According to BusinessWeek, GM has delayed the launch of the Chevy Cruze, the car I wrote about previously that's GM's best hope in the U.S. small car market, to 2011. This is the car that GM needs now, could have had next Spring, and instead won't have until 2011, assuming that the company is still in business by then. Instead, they'll put all their resources into the wildly overpriced Chevy Volt, which was always considered to be a "halo" car that was more about image than sales. In other words, exactly the wrong investment when the company needs sales. The next-generation Chevy Malibu, which is one of GM's few successful cars, will also be delayed by six months, into 2013.
Even when you're battening down the hatches, you still have to invest to insure that you've got competitive products to sell.
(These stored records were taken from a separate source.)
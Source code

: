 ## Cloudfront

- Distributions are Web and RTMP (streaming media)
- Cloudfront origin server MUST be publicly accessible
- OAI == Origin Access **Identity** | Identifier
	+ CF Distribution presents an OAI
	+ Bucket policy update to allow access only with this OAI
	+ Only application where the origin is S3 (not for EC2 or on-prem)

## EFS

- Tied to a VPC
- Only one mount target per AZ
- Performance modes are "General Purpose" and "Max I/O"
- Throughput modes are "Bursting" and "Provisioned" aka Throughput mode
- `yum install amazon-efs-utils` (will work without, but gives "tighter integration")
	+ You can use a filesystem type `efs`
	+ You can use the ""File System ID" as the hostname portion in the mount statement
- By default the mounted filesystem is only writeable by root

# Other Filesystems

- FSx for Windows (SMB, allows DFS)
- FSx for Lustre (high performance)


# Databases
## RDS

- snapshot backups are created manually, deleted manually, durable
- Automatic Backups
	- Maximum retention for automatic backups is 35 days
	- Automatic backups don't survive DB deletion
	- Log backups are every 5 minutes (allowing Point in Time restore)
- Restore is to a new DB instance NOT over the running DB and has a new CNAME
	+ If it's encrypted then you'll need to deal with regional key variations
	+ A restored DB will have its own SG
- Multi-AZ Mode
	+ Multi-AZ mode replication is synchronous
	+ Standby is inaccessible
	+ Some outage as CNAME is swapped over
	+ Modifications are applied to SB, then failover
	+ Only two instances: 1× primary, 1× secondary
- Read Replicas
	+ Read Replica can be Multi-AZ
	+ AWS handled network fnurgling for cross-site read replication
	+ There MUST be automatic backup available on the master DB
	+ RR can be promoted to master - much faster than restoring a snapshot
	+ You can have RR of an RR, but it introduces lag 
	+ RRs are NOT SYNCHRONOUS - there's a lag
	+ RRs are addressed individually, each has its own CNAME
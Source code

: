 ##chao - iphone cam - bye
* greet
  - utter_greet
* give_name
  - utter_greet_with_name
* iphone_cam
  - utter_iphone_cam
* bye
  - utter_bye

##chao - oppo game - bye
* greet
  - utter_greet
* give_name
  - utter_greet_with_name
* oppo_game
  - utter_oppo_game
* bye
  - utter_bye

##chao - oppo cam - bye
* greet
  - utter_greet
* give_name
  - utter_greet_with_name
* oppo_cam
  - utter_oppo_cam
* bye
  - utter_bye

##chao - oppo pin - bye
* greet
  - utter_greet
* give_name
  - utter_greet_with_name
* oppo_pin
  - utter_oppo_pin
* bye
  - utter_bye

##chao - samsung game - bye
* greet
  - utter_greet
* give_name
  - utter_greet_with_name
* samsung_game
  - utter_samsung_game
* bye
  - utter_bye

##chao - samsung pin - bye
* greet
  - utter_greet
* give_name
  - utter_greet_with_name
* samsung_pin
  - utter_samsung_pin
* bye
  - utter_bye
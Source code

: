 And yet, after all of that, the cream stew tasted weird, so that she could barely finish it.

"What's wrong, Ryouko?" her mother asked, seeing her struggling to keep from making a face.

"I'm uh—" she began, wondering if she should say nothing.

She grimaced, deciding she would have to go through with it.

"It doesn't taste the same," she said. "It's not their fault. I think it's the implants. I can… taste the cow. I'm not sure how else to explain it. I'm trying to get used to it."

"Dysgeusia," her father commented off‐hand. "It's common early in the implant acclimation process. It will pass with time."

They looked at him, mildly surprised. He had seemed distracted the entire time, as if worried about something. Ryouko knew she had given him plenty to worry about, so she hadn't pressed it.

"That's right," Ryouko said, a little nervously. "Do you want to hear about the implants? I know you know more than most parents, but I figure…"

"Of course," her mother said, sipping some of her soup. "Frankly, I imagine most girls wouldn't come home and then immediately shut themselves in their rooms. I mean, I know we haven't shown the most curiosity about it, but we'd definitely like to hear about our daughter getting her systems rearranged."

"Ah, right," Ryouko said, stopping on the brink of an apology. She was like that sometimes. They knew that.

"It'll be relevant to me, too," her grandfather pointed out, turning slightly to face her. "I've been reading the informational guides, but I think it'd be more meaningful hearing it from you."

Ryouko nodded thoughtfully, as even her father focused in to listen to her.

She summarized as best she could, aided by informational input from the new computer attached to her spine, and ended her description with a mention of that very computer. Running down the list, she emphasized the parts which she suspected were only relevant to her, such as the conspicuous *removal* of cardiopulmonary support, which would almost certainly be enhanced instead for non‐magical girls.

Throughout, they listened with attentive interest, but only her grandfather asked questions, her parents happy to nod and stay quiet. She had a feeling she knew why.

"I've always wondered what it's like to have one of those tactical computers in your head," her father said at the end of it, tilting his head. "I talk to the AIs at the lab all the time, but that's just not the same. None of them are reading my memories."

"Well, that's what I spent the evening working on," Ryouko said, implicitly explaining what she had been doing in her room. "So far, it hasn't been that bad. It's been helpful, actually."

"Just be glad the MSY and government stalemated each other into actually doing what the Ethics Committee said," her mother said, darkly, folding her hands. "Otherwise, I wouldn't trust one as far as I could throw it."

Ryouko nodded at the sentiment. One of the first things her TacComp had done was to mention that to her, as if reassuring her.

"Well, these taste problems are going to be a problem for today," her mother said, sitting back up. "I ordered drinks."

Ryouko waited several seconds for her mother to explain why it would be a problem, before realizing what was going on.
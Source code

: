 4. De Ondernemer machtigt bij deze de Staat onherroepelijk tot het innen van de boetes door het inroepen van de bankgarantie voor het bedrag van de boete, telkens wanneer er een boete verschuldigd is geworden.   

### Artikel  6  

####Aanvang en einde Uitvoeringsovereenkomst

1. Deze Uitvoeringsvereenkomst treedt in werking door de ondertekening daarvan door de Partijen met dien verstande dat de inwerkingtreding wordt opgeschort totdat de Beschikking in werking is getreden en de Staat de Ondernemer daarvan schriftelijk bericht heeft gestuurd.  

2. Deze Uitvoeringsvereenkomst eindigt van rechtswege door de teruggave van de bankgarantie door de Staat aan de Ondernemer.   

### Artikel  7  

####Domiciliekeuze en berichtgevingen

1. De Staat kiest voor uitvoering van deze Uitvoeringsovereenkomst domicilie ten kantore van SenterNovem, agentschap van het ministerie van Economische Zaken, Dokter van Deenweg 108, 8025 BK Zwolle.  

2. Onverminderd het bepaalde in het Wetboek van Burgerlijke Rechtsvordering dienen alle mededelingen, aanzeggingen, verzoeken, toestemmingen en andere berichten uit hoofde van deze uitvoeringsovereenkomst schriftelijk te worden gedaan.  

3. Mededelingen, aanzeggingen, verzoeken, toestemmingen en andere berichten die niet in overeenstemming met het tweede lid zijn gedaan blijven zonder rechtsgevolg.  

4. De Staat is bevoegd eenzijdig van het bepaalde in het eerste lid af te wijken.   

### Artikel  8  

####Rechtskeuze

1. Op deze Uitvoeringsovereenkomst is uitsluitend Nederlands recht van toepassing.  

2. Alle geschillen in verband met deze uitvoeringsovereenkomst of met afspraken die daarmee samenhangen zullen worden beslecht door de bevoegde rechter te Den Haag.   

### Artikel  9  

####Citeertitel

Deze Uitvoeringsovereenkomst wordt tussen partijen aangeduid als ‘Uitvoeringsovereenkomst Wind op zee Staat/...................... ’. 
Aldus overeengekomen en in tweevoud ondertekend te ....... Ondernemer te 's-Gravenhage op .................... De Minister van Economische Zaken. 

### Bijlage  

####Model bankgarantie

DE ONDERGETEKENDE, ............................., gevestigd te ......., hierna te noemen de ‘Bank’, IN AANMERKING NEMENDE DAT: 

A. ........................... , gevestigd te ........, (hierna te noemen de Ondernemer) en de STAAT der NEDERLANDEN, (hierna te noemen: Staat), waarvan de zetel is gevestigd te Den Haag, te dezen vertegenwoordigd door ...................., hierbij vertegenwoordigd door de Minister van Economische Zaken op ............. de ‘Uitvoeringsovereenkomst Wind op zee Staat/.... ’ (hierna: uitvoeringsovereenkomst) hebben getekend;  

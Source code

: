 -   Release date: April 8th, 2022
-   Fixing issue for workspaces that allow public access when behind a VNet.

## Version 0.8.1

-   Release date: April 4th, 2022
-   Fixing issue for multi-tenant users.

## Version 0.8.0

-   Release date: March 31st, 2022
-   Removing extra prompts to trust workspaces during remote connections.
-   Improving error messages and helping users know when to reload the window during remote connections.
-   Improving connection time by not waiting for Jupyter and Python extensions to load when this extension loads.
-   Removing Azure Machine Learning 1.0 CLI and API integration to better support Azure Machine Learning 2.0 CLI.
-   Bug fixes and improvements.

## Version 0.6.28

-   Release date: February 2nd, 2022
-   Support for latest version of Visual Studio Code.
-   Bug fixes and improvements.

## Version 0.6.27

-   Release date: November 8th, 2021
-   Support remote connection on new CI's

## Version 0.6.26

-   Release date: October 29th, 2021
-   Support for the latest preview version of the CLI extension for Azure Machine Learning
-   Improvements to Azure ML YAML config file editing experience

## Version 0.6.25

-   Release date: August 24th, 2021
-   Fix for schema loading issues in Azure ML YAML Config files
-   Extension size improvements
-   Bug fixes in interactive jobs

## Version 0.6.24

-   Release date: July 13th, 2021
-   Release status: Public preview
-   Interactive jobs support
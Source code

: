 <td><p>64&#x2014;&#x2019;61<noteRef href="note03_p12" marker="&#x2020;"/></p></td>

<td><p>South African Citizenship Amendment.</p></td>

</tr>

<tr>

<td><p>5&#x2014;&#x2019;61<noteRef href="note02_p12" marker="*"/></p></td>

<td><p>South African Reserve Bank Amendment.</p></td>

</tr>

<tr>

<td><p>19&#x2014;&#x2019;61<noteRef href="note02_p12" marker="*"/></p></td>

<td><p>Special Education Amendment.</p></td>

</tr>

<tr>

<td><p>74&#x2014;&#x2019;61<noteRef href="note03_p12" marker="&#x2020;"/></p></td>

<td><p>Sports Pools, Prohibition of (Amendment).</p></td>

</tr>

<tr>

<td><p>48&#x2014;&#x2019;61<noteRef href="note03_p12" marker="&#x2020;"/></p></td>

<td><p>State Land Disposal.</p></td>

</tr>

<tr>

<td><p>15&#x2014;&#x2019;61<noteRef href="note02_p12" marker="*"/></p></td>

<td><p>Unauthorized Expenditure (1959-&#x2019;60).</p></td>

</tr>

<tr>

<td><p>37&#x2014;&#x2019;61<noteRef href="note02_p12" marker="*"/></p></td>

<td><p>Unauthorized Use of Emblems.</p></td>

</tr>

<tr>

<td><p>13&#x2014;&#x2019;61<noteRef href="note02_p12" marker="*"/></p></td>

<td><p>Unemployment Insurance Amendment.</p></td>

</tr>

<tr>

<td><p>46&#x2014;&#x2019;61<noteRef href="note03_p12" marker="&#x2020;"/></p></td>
Otherwise, bankruptcy, the word that GM executives dare not utter, makes more sense than the other alternatives. The Chevy Cobalt, GM's current small car flagship in the U.S. market, is already outdated, and keeping in in the market until 2011 as a placeholder while competitors continue to introduce new models isn't a strategy, it's surrender.
Update, October 30th: Hey kids, you know that Cruze that you won't be able to get until 2011? Well, GM is selling it in South Korea right now, as the Daewoo Lacetti Premiere! That's right, South Korea, the market that has hardly any small, fuel-efficient cars, so GM needed to focus all its attention there. I have no idea what they were thinking.